**Your assignment**
Give the records back in full, exactly as they read.

**Information provided**
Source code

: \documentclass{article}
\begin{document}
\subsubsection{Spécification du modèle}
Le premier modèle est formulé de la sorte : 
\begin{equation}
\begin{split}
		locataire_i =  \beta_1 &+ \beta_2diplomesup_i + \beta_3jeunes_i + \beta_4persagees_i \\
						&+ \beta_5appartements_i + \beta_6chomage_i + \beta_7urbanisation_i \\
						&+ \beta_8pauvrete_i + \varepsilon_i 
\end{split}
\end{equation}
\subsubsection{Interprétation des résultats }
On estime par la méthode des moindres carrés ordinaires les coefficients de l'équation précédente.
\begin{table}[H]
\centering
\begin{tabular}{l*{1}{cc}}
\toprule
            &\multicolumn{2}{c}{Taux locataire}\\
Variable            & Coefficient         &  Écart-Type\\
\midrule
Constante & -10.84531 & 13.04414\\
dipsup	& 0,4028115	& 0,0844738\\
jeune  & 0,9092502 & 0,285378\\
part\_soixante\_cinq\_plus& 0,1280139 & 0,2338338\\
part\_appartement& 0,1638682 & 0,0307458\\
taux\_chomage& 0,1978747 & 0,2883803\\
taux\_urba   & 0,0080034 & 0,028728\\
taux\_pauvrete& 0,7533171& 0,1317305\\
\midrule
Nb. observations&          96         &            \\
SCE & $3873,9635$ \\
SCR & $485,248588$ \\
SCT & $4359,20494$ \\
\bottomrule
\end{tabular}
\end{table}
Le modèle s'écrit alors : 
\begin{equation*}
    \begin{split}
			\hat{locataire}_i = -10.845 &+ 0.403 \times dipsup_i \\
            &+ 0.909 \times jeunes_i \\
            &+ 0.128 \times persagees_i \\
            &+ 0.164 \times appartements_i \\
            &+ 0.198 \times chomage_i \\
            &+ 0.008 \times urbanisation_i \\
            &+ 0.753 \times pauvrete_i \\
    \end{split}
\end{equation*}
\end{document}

**Output of the task**
Source code

: \documentclass{article}
\begin{document}
\subsubsection{Spécification du modèle}
Le premier modèle est formulé de la sorte : 
\begin{equation}
\begin{split}
		locataire_i =  \beta_1 &+ \beta_2diplomesup_i + \beta_3jeunes_i + \beta_4persagees_i \\
						&+ \beta_5appartements_i + \beta_6chomage_i + \beta_7urbanisation_i \\
						&+ \beta_8pauvrete_i + \varepsilon_i 
\end{split}
\end{equation}
\subsubsection{Interprétation des résultats }
On estime par la méthode des moindres carrés ordinaires les coefficients de l'équation précédente.
\begin{table}[H]
\centering
\begin{tabular}{l*{1}{cc}}
\toprule
            &\multicolumn{2}{c}{Taux locataire}\\
Variable            & Coefficient         &  Écart-Type\\
\midrule
Constante & -10.84531 & 13.04414\\
dipsup	& 0,4028115	& 0,0844738\\
jeune  & 0,9092502 & 0,285378\\
part\_soixante\_cinq\_plus& 0,1280139 & 0,2338338\\
part\_appartement& 0,1638682 & 0,0307458\\
taux\_chomage& 0,1978747 & 0,2883803\\
taux\_urba   & 0,0080034 & 0,028728\\
taux\_pauvrete& 0,7533171& 0,1317305\\
\midrule
Nb. observations&          96         &            \\
SCE & $3873,9635$ \\
SCR & $485,248588$ \\
SCT & $4359,20494$ \\
\bottomrule
\end{tabular}
\end{table}
Le modèle s'écrit alors : 
\begin{equation*}
    \begin{split}
			\hat{locataire}_i = -10.845 &+ 0.403 \times dipsup_i \\
            &+ 0.909 \times jeunes_i \\
            &+ 0.128 \times persagees_i \\
            &+ 0.164 \times appartements_i \\
            &+ 0.198 \times chomage_i \\
            &+ 0.008 \times urbanisation_i \\
            &+ 0.753 \times pauvrete_i \\
    \end{split}
\end{equation*}
\end{document}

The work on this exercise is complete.